- Downtown Toronto (St. George)
David Gordon FCIP RPP AICP is Professor in the School of Urban and Regional Planning of the Department of Geography and Planning at Queen’s University. He received a Doctor of Design degree from the Harvard GSD. David was SURP Director for over a decade and has also taught at McGill, Toronto, TMU, Riga, Western Australia, Harvard and Pennsylvania, where he was a Fulbright Senior Scholar. Prior to becoming a full-time professor, David was a principal in an urban design firm and manager in a Toronto waterfront agency. He is a member of the National Capital Commission’s design review committee, Research Chair of the Council for Canadian Urbanism and a Fellow of the Canadian Institute of Planners, sharing their National Awards four times. Recent books include Town and Crown and Planning Canadian Communities (with Pam Shaw). His research examines planning histories, capital cities, waterfronts and suburbs in Canada, Australia and the USA.
David Gordon's current major research field, planning history, uses longitudinal studies of planning practice to answer questions about implementation. The main site is Canada's national capital region, which is the focus of the country's longest sustained urban planning effort. The capital city research program was supported by three SSHRC grants and a Fulbright fellowship. The results are reported in a book, many refereed articles and a research website. This research stream culminated in another book, Town and Crown: An illustrated history of Canada's capital.
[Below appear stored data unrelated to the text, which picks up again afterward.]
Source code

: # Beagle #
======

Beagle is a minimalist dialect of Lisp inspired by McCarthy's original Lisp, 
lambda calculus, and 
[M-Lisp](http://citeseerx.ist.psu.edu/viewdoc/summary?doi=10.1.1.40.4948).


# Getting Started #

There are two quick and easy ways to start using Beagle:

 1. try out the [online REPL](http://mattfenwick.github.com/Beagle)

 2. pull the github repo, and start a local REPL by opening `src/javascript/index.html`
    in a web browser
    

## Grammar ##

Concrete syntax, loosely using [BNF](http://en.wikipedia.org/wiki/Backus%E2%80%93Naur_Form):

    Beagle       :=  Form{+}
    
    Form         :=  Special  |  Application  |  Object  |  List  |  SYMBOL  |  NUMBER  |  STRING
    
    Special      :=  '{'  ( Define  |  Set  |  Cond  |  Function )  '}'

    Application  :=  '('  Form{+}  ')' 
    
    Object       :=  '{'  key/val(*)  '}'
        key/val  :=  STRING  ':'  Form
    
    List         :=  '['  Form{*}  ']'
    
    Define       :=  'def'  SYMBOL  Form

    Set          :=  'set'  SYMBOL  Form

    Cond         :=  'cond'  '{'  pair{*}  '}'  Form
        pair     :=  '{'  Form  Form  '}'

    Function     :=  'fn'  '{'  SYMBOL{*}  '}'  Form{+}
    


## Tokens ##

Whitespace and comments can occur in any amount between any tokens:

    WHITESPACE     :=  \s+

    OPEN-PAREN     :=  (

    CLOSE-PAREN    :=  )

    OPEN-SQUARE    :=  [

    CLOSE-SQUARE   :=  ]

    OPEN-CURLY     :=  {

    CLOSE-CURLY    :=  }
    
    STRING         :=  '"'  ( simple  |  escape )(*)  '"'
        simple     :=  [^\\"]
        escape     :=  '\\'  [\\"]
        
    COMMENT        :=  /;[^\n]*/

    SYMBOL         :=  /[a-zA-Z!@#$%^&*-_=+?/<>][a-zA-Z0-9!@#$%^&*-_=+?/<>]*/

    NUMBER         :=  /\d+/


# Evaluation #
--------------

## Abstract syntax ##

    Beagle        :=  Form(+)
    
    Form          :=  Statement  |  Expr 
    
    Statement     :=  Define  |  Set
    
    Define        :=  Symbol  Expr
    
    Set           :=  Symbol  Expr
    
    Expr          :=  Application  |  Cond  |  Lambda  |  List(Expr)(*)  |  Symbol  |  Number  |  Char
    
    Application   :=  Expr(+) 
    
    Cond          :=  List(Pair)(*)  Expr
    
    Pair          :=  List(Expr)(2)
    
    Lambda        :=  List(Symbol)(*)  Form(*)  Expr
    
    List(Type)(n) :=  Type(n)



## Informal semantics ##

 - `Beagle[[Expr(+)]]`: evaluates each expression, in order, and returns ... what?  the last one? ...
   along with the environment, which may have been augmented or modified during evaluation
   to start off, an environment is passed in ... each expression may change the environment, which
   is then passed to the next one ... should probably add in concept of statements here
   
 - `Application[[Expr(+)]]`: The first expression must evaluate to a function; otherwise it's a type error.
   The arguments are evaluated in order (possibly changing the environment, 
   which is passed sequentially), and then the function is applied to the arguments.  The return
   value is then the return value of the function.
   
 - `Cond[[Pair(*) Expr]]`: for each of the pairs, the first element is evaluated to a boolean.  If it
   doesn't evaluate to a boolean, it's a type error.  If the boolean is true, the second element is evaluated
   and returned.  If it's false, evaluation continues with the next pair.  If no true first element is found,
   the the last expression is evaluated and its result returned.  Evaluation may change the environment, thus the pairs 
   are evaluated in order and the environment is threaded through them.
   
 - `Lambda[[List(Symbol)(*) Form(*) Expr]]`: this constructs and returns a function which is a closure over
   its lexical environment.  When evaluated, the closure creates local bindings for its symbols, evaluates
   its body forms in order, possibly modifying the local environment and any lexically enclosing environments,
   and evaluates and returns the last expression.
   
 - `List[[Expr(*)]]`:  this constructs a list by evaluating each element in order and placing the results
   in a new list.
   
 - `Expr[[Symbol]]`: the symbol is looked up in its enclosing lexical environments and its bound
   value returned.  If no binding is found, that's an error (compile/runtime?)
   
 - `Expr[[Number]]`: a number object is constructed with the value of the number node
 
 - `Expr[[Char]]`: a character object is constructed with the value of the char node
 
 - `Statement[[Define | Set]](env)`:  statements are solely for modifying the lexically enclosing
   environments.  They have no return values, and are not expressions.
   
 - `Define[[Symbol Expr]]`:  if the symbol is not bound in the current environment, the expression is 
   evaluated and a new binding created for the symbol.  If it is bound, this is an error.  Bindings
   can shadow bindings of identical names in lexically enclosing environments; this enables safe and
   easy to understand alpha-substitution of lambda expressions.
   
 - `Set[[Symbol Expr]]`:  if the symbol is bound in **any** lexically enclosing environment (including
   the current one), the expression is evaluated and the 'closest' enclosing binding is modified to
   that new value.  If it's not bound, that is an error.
A second research focus is planning Canadian suburbs. This area has been addressed in several book chapters, articles in the Journal of the American Planning Association, Urban History Review, Journal of Architectural and Planning Research and Journal of Urban Design. The project is supported by two SSHRC grants to examine the histories proportions and policy implications of Canadian suburbs. The research was extended for comparison with Australian suburbs at UWA's Institute for Advanced Studies and American suburbs at MIT’s Center for Advanced Urbanism.